Remove more incorrectly identified samples with the whatweb report
------------------------------------------------------------------

	http://belitsky.info/work/hartmann [301] md5[c112335e6a56038ca4ba4b906d6aee05], redirect-location[http://belitsky.info/work/hartmann/], server-header[Apache], title[301 Moved Permanently]
	http://belitsky.info/work/hartmann/ [200] index-of, md5[21577203b9abc6091d99203295712f0c], server-header[Apache], title[Index of /work/hartmann]

This matches the 'Index of' plugin.
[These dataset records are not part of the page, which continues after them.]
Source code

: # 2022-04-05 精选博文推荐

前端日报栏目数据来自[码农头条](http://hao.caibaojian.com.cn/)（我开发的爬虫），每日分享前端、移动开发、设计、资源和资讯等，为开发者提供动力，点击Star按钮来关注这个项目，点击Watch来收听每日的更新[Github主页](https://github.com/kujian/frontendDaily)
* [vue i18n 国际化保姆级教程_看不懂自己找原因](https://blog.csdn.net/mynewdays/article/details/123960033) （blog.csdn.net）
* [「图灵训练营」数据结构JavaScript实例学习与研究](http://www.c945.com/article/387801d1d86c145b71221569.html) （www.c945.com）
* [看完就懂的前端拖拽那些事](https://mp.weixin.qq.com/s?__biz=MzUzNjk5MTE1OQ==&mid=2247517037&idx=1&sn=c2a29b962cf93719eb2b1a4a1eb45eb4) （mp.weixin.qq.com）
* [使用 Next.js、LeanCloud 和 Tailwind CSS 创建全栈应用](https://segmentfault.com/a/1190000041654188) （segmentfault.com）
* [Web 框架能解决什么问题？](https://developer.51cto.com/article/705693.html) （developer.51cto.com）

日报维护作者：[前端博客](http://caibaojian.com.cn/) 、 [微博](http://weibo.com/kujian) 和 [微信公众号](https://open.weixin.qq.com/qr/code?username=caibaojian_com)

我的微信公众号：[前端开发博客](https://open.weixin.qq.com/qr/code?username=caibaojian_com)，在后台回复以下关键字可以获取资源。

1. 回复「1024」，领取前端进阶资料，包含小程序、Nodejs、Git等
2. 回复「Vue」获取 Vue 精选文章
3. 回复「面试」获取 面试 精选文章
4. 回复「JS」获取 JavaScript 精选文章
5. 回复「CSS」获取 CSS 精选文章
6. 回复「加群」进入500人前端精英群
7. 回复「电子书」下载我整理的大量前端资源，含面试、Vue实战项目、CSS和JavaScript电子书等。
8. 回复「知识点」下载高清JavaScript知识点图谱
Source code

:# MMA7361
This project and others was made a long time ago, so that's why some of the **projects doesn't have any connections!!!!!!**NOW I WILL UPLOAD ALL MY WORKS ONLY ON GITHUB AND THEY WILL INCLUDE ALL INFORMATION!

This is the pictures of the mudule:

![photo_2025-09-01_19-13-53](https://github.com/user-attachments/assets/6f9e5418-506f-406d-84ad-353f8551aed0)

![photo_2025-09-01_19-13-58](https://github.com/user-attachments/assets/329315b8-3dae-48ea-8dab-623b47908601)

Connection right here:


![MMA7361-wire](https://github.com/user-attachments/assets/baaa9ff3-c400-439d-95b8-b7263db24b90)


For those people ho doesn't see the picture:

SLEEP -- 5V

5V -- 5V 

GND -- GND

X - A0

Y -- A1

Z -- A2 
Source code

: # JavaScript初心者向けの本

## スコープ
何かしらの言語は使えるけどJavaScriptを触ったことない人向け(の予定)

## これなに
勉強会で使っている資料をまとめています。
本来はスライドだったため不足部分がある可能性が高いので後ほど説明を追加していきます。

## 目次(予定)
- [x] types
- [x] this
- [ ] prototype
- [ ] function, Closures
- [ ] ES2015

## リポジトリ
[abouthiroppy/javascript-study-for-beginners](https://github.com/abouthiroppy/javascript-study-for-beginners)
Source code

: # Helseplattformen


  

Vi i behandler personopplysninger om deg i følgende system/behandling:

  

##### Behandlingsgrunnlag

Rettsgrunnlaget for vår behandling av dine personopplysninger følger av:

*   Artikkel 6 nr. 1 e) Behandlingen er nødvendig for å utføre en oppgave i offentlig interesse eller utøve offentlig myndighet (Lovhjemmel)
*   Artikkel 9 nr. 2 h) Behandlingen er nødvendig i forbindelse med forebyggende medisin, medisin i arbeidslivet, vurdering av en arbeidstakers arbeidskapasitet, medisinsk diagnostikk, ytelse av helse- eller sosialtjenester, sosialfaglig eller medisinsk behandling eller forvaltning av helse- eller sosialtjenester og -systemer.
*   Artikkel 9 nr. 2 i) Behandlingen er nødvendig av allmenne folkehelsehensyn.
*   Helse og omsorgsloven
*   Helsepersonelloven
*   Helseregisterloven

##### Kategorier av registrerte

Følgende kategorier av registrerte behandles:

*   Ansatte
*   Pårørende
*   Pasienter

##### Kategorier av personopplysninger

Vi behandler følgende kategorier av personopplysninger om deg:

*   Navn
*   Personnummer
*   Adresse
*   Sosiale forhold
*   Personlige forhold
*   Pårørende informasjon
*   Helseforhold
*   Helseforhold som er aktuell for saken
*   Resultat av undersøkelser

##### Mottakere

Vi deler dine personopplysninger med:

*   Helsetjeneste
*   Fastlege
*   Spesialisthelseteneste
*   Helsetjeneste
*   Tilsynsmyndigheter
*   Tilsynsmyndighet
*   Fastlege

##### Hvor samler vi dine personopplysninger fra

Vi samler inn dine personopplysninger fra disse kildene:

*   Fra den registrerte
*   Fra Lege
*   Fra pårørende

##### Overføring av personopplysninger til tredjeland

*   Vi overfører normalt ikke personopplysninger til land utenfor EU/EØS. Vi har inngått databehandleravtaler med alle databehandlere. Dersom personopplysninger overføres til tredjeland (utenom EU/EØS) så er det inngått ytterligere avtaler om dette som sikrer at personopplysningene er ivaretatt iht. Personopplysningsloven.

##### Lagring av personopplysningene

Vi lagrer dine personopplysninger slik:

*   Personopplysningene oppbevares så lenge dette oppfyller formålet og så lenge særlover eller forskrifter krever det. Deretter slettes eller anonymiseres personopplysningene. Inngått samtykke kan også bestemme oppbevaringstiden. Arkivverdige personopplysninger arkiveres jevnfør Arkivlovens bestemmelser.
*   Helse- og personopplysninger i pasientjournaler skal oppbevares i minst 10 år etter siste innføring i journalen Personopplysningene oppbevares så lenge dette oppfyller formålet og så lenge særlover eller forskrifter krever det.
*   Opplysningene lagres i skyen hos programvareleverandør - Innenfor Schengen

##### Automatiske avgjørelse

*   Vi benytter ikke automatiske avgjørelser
By loading this URL into a web browser I can see that this webpage isn't a CMS, instead it's a directory listing so I can delete http://belitsky.info/work/hartmann from the list.

	http://charcoalinteriors.com.au/ [200] md5[bff9a28ebdc1cdfdb80743458606df1d], server-header[Apache/2.2.13 (Unix) mod_ssl/2.2.13 OpenSSL/0.9.8e-fips-rhel5 mod_bwlimited/1.4 mod_perl/2.0.4 Perl/v5.8.8], title[Home -Charcoal Interiors], x-powered-by-header[PHP/5.2.10]

There's no way to be sure if this is SilverStripe because it has the meta generator tag removed.

	http://comtel.com.au/ [200] Google-Analytics-GA[1388941], probably Joomla[com_search], md5[050d35f63e2d9cd46065cde83f876989], server-header[Apache/2.0.55 (Ubuntu) PHP/5.1.2], title[Comtel - Telephone Radio & Data Systems | Comtel], x-powered-by-header[PHP/5.1.2]

This appears to be powered by the Joomla CMS. A website cannot be two CMSs at the same time with the same URL so if Joomla is present then SilverStripe cannot be. Note that other plugin matches such as Jquery identify a javascript library and will be found with many different CMSs including SilverStripe. Manual verification by testing http://comtel.com.au/administrator proves it is Joomla.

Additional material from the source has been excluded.